PROMPT :: Exclude the pictures and repeat all of the data exactly.

==============================

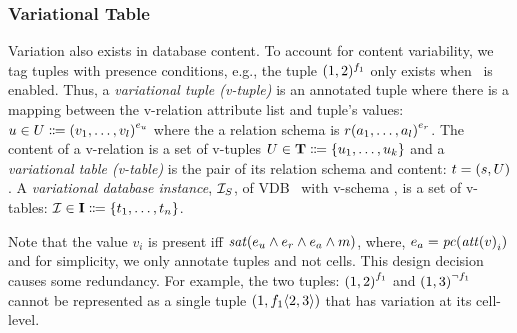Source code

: \subsubsection{Variational Table}
\label{sec:vtab}


Variation also exists in database content. To account 
for content variability, we tag tuples with 
presence conditions, e.g., the tuple $(1,2)^{\A}$ only exists
when \A\  is enabled. 
%
Thus, a \emph{variational tuple (v-tuple)} is an annotated tuple where 
there is a mapping between the v-relation attribute list and  tuple's values:
\ensuremath{
\vTuple \in \vRelCont \eqq \annot  [\dimMeta_\vTuple] {(\vi v \numAtts)}
} where the a relation schema is 
\ensuremath{
\vRel  \annot [\dimMeta_\vRel] {(\vi \vAtt \numAtts)}
}.
%
The content of a v-relation
is a set of v-tuples 
$ \vRelCont \in \vRelContSet \eqq \setDef {\vi \vTuple \numTuples}$
and 
%
a  \emph{variational table (v-table)} is the pair of its relation schema and content: 
\ensuremath{
\vTab = (\vRelSch, \vRelCont)
}.
%
A \emph{variational database instance}, \ensuremath{\vdbInst_\vSch}, 
of VDB \vDB\ with v-schema \vSch, 
is a set of v-tables: 
$\synDef \vdbInst  \vdbInstSet \eqq \setDef {\vi \vTab \numRels} $.
%

Note that the value $v_i$ is present iff 
$\sat {\dimMeta_\vTuple \wedge \dimMeta_\vRel \wedge \dimMeta_\vAtt \wedge \fModel}$,
where, 
$\dimMeta_\vAtt = \getPC {\getAtt v_i}$ and
%
for simplicity, 
we only annotate tuples and not cells. 
This design decision causes some redundancy.
For example, the two tuples: 
\ensuremath{\annot [\fOne] {(1,2)}} and \ensuremath{\annot [\neg\fOne] {(1,3)}}
cannot be represented as a single tuple \ensuremath{(1, \chc [\fOne] {2,3})} 
that has variation at its cell-level.
%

==============================

REPLY ::
Source code

: \subsubsection{Variational Table}
\label{sec:vtab}


Variation also exists in database content. To account 
for content variability, we tag tuples with 
presence conditions, e.g., the tuple $(1,2)^{\A}$ only exists
when \A\  is enabled. 
%
Thus, a \emph{variational tuple (v-tuple)} is an annotated tuple where 
there is a mapping between the v-relation attribute list and  tuple's values:
\ensuremath{
\vTuple \in \vRelCont \eqq \annot  [\dimMeta_\vTuple] {(\vi v \numAtts)}
} where the a relation schema is 
\ensuremath{
\vRel  \annot [\dimMeta_\vRel] {(\vi \vAtt \numAtts)}
}.
%
The content of a v-relation
is a set of v-tuples 
$ \vRelCont \in \vRelContSet \eqq \setDef {\vi \vTuple \numTuples}$
and 
%
a  \emph{variational table (v-table)} is the pair of its relation schema and content: 
\ensuremath{
\vTab = (\vRelSch, \vRelCont)
}.
%
A \emph{variational database instance}, \ensuremath{\vdbInst_\vSch}, 
of VDB \vDB\ with v-schema \vSch, 
is a set of v-tables: 
$\synDef \vdbInst  \vdbInstSet \eqq \setDef {\vi \vTab \numRels} $.
%

Note that the value $v_i$ is present iff 
$\sat {\dimMeta_\vTuple \wedge \dimMeta_\vRel \wedge \dimMeta_\vAtt \wedge \fModel}$,
where, 
$\dimMeta_\vAtt = \getPC {\getAtt v_i}$ and
%
for simplicity, 
we only annotate tuples and not cells. 
This design decision causes some redundancy.
For example, the two tuples: 
\ensuremath{\annot [\fOne] {(1,2)}} and \ensuremath{\annot [\neg\fOne] {(1,3)}}
cannot be represented as a single tuple \ensuremath{(1, \chc [\fOne] {2,3})} 
that has variation at its cell-level.
%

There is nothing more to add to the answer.